▶ _Task requirements_
All of the records should be reproduced word for word, but no images may appear in the copy.

▶ _Extracted information_
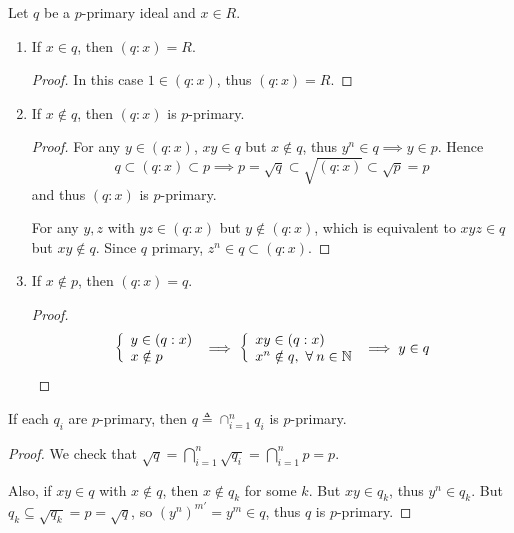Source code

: \begin{prop} \label{prop:primary-divide-by-element}
  Let $q$ be a $p$-primary ideal and $x \in R$.
  \begin{enumerate}
    \item If $x \in q$, then $(q: x) = R$.
      \begin{proof}
        In this case $1 \in (q: x)$, thus $(q: x) = R$.
      \end{proof}
    \item If $x \notin q$, then $(q: x)$ is $p$-primary.
      \begin{proof}
        For any $y \in (q: x)$, $xy \in q$ but $x \notin q$, thus $y^n \in q \implies y \in p$.
        Hence
        \[ q \subset (q: x) \subset p \implies p = \sqrt{q} \subset \sqrt{(q: x)} \subset \sqrt{p} = p \]
        and thus $(q: x)$ is $p$-primary.

        For any $y, z$ with $yz \in (q: x)$ but $y \notin (q: x)$, which is equivalent
        to $xyz \in q$ but $xy \notin q$. Since $q$ primary, $z^n \in q \subset (q: x)$.
      \end{proof}
    \item If $x \notin p$, then $(q: x) = q$.
      \begin{proof}
        \[
          \left\{ \begin{array}{l}
            y \in (q: x) \\
            x \notin p \\
          \end{array} \right. \implies
          \left\{ \begin{array}{l}
            xy \in (q: x) \\
            x^n \notin q, \ \forall n \in \Nb \\
          \end{array} \right. \implies y \in q
          \qedhere
        \]
      \end{proof}
  \end{enumerate}
\end{prop}

\begin{prop}  \label{prop:intersection-of-primary-is-primary}
  If each $q_i$ are $p$-primary, then $q \triangleq \cap_{i = 1}^n q_i$ is $p$-primary.

  \begin{proof}
    We check that $\sqrt{q} = \bigcap_{i = 1}^n \sqrt{q_i} = \bigcap_{i = 1}^n p = p$.

    Also, if $xy \in q$ with $x \notin q$, then $x \notin q_k$ for some $k$.
    But $xy \in q_k$, thus $y^n \in q_k$.
    But $q_k \subseteq \sqrt{q_k} = p = \sqrt{q}$, so $(y^n)^{m'} = y^m \in q$, 
    thus $q$ is $p$-primary.
  \end{proof}
\end{prop}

▶ _The completed task_
Source code

: \begin{prop} \label{prop:primary-divide-by-element}
  Let $q$ be a $p$-primary ideal and $x \in R$.
  \begin{enumerate}
    \item If $x \in q$, then $(q: x) = R$.
      \begin{proof}
        In this case $1 \in (q: x)$, thus $(q: x) = R$.
      \end{proof}
    \item If $x \notin q$, then $(q: x)$ is $p$-primary.
      \begin{proof}
        For any $y \in (q: x)$, $xy \in q$ but $x \notin q$, thus $y^n \in q \implies y \in p$.
        Hence
        \[ q \subset (q: x) \subset p \implies p = \sqrt{q} \subset \sqrt{(q: x)} \subset \sqrt{p} = p \]
        and thus $(q: x)$ is $p$-primary.

        For any $y, z$ with $yz \in (q: x)$ but $y \notin (q: x)$, which is equivalent
        to $xyz \in q$ but $xy \notin q$. Since $q$ primary, $z^n \in q \subset (q: x)$.
      \end{proof}
    \item If $x \notin p$, then $(q: x) = q$.
      \begin{proof}
        \[
          \left\{ \begin{array}{l}
            y \in (q: x) \\
            x \notin p \\
          \end{array} \right. \implies
          \left\{ \begin{array}{l}
            xy \in (q: x) \\
            x^n \notin q, \ \forall n \in \Nb \\
          \end{array} \right. \implies y \in q
          \qedhere
        \]
      \end{proof}
  \end{enumerate}
\end{prop}

\begin{prop}  \label{prop:intersection-of-primary-is-primary}
  If each $q_i$ are $p$-primary, then $q \triangleq \cap_{i = 1}^n q_i$ is $p$-primary.

  \begin{proof}
    We check that $\sqrt{q} = \bigcap_{i = 1}^n \sqrt{q_i} = \bigcap_{i = 1}^n p = p$.

    Also, if $xy \in q$ with $x \notin q$, then $x \notin q_k$ for some $k$.
    But $xy \in q_k$, thus $y^n \in q_k$.
    But $q_k \subseteq \sqrt{q_k} = p = \sqrt{q}$, so $(y^n)^{m'} = y^m \in q$, 
    thus $q$ is $p$-primary.
  \end{proof}
\end{prop}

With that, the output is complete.